His parents fell ill, and Lasso left Rome to visit them. They were dead before he arrived in Belgium, and Quickelberg says that Lasso went first to England, then to France with the Neapolitan bass Giulio Cesare Brancaccio, later to be well-known as part of the glittering ensemble of madrigalists at the Este court in Ferrara. This would have been in 1554 or 1555, during the brief reign of Mary I, when the Catholic religion was briefly restored, and elaborate religious music was back in vogue (e.g. the seven-voice mass for Christmas Puer natus est nobis by Tallis, probably written in hopes of a royal heir from the marriage of Mary and Philip of Spain). Perhaps the young pair of musicians had scented professional opportunities in the air. Then they went to Antwerp, where in 1555 Lasso published a collection showing off his professional skills— madrigals, villanescas, chansons, and motets. If this collection was to serve as a portfolio for prospective employers, it seems to have worked, for he was hired to join the musical establishment at the court of Duke Albrecht of Bavaria in Munich the next year in 1556. According to Quickelberg, Albrecht was a particular lover of music, and Lasso made himself beloved of the Duke not only because of his suavissimas compositiones, but most particularly because of his iucundissimos mores, apophtegmatum et iocorum ubertatem, and linguarum peritiam—his merry manner, his cornucopia of witticisms and jokes, and his skill in languages. These are exactly the qualities that are especially evident in Lasso’s letters to Duke Wilhelm in the early 1570s.

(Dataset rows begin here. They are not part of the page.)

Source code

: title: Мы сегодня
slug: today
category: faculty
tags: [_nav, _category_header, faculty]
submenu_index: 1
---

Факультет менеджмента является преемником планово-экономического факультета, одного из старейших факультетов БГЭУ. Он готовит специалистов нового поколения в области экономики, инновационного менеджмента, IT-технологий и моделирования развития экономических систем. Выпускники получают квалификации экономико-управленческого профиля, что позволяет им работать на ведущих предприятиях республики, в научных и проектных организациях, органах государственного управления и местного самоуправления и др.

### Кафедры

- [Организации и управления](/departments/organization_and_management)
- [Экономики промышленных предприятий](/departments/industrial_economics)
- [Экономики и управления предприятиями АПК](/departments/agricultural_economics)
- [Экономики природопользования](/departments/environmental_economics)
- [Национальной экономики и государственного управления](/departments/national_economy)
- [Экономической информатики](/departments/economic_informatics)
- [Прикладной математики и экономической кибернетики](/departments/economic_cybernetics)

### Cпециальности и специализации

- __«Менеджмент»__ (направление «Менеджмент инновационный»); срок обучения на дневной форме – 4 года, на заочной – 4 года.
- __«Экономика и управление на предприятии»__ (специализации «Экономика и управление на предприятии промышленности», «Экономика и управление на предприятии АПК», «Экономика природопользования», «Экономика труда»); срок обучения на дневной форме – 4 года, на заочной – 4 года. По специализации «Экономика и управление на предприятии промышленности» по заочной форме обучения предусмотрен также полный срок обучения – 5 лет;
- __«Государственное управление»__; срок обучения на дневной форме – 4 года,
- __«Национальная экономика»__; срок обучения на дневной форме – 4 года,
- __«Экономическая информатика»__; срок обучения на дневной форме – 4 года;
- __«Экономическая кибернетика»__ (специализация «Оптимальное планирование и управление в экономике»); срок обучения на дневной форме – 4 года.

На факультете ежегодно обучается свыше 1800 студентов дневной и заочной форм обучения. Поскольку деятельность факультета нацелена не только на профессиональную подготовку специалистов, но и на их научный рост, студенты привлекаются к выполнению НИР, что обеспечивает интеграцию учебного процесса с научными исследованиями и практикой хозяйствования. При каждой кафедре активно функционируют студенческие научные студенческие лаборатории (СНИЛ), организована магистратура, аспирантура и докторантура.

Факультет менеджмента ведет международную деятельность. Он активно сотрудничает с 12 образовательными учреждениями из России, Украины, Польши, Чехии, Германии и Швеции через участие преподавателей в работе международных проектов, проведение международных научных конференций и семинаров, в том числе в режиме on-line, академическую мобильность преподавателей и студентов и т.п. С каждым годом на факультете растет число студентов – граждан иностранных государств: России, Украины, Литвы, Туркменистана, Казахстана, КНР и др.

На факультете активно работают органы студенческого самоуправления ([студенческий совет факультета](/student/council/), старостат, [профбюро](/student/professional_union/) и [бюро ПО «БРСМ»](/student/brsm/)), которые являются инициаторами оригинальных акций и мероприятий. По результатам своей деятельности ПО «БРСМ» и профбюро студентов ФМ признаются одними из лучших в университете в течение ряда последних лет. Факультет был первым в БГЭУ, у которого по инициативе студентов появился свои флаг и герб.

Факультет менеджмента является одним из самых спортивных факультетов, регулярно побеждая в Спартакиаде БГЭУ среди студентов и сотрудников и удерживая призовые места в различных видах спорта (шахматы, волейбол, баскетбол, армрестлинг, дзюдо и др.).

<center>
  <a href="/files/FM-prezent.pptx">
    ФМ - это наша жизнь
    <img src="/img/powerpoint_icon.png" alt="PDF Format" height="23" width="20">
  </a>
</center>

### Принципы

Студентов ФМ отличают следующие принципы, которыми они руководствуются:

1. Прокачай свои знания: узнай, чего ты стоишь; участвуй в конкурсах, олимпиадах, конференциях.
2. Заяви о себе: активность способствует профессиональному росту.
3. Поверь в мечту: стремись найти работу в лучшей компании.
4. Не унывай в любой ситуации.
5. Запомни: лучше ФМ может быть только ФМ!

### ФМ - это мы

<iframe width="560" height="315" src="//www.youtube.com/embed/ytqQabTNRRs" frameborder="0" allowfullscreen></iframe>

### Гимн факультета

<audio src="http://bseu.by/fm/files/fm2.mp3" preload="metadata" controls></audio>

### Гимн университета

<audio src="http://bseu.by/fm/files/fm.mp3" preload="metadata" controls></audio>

Albrecht’s son, Wilhelm, was born in 1548, and was thus considerably younger than Lasso. By his teens he went to study at the University of Ingolstadt, and his festive wedding with Renée of Lorraine took place in 1568. According to the Catholic Encyclopedia, Wilhelm “made a reputation by his strong religious opinions and devotion to the Faith, and was called the Pious”. He may have been a fervent adherent of the Counter-Reformation, but the portrait we see in Lasso’s letters is a rather more earthy one. There is a marvelous portrait of Lasso from 1570 in the Mielichkodex held in the Staatsbibliothek in Munich, where the composer is garbed in black, looking serious, with almost a sneer on his face. This is the ‘public’ Lasso. The private Lasso is another matter entirely, full of humor, puns, jests, scatological, earthy. One can only imagine the private glee that the Duke and he must have shared in hearing mass with an Oridnary by Lasso based on filthy French chansons—the most outrageous example being the Missa Entre vous filles on a song by Clemens Non Papa.
Entre vous filles de quinze ans,
Ne venez plus à la fontaine,
Car trop aves les yeulx frians
Tetin poingnant bouche riant connin mouflant
Le cueur plus gay qu’une mistaine
Entre vous filles de quinze ans,
Ne venez plus à la fontaine!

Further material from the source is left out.